Global GDP growth is expected to weaken, although less sharply than predicted in the June Projections. Global GDP growth is expected to be 3.3% in 2025, and then to decrease further, to 3.1% in 2026, before recovering to 3.3% in 2027. Global trade growth is expected to slow down in 2025 and further in 2026 with the effect of unwinding frontloading as well as impact from tariffs and policy uncertainty. By 2027, the global trade is expected to recover as US imports rebound. Global headline consumer price index (CPI) inflation is projected to moderate from 4.0% in 2024 to 3.2% in 2025, and then to fall further to 2.9% in 2026 and 2.5% in 2027.
The European economy grew faster than expected in the first quarter of 2025, in part due to frontloading of exports ahead of expected tariffs but started to unwind in the second quarter. Recovery in demand for goods continued, fostered by improving real incomes, while activity in the services sector continued to increase. The Euro Area economy is projected to grow by 1.2% in 2025, revised up from the 0.9% expected in June.

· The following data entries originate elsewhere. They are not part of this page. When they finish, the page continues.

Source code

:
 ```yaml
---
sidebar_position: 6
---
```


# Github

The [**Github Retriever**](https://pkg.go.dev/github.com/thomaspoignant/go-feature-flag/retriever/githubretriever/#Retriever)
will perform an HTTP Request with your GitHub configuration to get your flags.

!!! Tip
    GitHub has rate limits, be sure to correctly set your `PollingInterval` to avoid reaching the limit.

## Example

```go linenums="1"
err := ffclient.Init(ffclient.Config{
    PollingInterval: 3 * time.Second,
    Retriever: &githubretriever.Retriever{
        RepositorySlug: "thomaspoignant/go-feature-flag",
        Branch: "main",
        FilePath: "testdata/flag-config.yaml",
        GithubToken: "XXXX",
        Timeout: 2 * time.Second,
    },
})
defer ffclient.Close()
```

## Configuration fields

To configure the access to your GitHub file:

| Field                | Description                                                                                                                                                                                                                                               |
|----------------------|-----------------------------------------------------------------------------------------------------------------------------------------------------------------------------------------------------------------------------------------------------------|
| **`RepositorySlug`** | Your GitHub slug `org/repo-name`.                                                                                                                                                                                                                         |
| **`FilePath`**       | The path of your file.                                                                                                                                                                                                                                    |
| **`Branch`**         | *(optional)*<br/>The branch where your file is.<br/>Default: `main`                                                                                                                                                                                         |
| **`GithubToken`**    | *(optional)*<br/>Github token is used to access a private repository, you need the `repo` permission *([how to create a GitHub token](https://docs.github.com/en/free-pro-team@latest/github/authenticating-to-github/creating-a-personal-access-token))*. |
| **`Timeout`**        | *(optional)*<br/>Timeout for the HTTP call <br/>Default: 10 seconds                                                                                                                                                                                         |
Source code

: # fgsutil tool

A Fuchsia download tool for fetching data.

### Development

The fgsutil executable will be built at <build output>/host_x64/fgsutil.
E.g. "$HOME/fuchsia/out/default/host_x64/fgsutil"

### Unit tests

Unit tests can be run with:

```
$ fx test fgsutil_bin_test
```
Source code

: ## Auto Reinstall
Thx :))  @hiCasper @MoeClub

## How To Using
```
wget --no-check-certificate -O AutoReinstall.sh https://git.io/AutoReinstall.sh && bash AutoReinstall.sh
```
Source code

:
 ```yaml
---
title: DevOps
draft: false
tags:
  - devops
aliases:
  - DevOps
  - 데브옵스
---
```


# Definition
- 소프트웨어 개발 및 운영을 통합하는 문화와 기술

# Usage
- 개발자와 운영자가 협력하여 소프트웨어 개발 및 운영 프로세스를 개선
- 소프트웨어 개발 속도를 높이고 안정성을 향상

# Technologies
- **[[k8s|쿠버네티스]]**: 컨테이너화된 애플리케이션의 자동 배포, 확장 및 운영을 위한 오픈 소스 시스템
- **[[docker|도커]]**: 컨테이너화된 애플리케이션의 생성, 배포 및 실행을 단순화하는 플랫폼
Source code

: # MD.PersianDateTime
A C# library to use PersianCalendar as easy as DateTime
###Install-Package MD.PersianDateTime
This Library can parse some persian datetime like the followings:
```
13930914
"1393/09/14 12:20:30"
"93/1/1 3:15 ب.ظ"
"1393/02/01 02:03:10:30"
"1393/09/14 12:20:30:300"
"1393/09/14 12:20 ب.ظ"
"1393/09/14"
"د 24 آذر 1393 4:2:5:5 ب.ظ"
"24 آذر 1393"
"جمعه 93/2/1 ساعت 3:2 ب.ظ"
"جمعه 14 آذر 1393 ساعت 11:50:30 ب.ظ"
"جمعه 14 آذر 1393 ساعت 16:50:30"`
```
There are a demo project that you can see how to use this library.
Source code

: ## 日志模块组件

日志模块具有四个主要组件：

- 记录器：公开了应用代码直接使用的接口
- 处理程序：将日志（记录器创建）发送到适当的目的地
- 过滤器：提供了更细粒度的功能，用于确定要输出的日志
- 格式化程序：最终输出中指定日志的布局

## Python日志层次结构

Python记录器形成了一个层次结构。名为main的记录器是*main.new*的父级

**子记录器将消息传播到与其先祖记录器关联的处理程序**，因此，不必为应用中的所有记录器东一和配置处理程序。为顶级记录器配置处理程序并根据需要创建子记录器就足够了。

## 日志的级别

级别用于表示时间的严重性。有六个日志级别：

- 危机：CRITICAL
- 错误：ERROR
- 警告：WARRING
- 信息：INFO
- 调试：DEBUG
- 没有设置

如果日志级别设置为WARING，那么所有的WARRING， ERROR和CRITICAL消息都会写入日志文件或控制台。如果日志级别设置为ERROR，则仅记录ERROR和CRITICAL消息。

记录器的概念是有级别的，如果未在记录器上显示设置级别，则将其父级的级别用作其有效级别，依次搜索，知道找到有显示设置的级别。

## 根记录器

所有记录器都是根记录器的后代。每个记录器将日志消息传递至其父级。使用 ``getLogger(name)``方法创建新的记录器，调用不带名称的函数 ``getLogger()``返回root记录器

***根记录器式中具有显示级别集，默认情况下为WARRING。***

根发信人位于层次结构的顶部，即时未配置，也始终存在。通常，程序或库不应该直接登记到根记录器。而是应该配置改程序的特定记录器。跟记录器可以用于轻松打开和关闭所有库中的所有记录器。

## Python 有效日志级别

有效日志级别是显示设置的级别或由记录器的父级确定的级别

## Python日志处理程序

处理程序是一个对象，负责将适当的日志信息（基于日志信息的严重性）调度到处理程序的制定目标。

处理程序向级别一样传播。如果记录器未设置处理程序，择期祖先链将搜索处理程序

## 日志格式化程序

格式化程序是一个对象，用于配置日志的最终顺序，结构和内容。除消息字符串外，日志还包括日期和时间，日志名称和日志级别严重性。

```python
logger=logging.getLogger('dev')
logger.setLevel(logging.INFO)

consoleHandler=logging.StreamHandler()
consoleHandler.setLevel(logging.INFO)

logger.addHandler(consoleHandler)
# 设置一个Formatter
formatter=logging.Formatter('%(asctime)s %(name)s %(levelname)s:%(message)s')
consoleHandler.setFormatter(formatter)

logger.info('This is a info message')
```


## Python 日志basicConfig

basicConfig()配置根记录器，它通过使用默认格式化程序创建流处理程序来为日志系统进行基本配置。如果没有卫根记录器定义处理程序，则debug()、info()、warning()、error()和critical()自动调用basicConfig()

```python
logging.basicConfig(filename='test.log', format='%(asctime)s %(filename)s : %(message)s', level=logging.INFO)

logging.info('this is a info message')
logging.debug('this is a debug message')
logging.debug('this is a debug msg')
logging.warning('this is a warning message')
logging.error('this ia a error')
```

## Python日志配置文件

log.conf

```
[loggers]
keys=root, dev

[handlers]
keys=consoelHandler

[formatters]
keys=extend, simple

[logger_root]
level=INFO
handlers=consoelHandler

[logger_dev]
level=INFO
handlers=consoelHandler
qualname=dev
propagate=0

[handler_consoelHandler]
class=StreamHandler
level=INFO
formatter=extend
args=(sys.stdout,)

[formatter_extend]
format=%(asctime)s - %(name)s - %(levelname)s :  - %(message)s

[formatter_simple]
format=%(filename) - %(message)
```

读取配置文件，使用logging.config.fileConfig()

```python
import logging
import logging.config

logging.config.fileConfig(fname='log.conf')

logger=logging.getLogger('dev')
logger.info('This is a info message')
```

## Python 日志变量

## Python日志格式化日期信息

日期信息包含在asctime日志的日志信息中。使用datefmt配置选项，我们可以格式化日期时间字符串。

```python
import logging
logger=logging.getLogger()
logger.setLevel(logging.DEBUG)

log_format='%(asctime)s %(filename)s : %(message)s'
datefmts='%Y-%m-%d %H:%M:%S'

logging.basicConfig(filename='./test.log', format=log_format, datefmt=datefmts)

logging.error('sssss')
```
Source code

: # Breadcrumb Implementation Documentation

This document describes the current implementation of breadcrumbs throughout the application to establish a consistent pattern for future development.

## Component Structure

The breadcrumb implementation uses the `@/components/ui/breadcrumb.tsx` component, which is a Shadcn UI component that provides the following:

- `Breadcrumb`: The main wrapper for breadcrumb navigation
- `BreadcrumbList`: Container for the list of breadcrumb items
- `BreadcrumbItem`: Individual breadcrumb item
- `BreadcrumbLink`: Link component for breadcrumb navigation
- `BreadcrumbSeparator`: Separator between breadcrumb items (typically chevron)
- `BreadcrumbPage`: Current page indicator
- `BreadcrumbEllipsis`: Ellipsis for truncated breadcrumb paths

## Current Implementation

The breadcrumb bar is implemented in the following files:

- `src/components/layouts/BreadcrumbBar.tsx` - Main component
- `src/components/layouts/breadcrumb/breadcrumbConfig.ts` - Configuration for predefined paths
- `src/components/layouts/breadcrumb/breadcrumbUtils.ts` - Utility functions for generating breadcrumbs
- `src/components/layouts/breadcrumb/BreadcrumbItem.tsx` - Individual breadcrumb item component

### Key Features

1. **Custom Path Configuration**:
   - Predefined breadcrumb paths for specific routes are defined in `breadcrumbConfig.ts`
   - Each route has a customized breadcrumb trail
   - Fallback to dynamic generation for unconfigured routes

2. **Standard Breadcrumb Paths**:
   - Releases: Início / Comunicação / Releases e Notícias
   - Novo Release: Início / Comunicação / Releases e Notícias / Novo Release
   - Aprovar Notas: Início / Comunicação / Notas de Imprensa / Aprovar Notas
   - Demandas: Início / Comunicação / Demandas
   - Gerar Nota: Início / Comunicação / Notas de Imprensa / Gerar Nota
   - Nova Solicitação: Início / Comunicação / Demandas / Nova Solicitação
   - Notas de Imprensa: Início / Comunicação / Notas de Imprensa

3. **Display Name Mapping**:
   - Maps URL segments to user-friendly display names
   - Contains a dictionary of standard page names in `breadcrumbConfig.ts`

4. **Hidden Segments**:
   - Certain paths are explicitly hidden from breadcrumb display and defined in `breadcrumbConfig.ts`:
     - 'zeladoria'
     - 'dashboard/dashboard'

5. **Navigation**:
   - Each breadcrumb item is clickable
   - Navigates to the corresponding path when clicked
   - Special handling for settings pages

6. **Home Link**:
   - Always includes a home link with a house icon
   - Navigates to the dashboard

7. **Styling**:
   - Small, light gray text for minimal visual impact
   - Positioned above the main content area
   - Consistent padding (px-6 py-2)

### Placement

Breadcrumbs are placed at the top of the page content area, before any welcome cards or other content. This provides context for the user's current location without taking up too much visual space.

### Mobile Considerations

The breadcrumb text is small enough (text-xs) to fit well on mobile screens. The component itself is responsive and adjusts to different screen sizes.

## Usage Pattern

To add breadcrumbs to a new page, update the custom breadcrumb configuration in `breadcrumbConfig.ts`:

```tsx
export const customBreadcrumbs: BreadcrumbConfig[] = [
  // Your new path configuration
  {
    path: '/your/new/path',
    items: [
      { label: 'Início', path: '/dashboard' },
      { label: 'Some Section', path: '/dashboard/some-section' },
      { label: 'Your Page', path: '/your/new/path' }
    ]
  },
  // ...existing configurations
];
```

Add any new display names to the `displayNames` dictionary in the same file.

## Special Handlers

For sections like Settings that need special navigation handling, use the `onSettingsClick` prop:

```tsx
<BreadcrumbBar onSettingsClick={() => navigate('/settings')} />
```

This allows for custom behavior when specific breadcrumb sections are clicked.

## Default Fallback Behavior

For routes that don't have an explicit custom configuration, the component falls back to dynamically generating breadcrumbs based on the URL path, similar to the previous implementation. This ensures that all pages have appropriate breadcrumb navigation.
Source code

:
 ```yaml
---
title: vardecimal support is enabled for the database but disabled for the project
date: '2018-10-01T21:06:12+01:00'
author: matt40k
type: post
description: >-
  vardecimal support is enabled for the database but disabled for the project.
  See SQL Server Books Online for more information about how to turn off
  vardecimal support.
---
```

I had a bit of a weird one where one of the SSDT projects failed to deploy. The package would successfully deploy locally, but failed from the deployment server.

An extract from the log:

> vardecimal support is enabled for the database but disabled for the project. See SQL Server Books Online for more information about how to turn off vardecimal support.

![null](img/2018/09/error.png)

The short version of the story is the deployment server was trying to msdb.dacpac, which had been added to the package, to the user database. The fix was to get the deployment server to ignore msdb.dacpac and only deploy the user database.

The growth projection for 2026 is now slightly lower, at 1.0%, and unchanged to 2027 at 1.3%.
Labour markets have been robust, with rising real incomes and solid private sector balance sheets expected to continue to support consumption. The July unemployment rate was 6.2%. Easing financing conditions are supporting domestic demand, including housing markets, with higher public investment in defence and infrastructure also expected to further support growth. Unemployment rate is estimated to be 6.4% in 2025, 6.3% in 2026 and 6.1% in 2027.
Inflation (HICP) was close to 2.0% through the first half of 2025. New projections estimate that inflation will average 2.1% in 2025, 1.7% in 2026, and 1.9% in 2027. The fall of inflation bellow 2% is influenced by the energy component. Labour cost pressures are easing, with employee unit cost expected to decline through 2027.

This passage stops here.